--- Problem ---
Please go through the records below and return every line holding the word "informaci".

--- Given records ---
☆ ☆ ☆

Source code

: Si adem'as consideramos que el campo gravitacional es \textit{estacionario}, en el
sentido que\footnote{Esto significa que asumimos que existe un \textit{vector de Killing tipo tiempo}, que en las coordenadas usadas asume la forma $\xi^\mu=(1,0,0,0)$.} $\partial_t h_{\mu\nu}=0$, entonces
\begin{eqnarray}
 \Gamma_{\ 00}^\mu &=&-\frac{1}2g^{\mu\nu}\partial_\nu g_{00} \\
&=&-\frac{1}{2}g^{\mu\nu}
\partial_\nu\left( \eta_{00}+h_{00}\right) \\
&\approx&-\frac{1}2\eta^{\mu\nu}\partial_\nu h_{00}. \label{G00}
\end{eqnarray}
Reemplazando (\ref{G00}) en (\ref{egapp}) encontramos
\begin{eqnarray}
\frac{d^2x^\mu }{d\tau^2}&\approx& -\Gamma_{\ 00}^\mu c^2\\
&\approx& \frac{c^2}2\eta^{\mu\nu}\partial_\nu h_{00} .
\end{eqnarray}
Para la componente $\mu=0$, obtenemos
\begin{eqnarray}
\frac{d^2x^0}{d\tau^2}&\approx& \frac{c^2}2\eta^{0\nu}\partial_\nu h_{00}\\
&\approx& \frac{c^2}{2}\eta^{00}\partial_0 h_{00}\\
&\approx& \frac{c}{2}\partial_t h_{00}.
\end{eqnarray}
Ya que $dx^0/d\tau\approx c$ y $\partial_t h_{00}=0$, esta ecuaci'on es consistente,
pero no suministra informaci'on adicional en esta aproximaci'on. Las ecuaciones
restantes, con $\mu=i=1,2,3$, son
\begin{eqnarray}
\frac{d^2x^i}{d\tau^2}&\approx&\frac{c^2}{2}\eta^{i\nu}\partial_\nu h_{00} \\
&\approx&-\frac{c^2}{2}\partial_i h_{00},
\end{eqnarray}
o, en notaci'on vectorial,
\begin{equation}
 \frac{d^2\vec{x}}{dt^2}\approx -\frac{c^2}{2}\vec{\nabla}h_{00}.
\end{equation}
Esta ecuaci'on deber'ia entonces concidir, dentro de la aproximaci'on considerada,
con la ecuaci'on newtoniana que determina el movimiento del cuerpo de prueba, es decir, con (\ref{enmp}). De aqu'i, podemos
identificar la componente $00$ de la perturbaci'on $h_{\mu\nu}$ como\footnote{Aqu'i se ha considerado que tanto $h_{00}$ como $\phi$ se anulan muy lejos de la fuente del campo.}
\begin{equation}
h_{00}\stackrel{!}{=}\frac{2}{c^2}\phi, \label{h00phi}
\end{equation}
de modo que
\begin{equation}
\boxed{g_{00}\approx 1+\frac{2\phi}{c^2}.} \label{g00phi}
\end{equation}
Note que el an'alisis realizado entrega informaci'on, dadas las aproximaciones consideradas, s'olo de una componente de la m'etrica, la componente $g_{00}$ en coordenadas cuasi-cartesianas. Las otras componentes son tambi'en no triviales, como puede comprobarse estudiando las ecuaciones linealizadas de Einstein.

☆ ☆ ☆

--- Result for this task ---
pero no suministra informaci'on adicional en esta aproximaci'on. Las ecuaciones
Note que el an'alisis realizado entrega informaci'on, dadas las aproximaciones consideradas, s'olo de una componente de la m'etrica, la componente $g_{00}$ en coordenadas cuasi-cartesianas. Las otras componentes son tambi'en no triviales, como puede comprobarse estudiando las ecuaciones linealizadas de Einstein.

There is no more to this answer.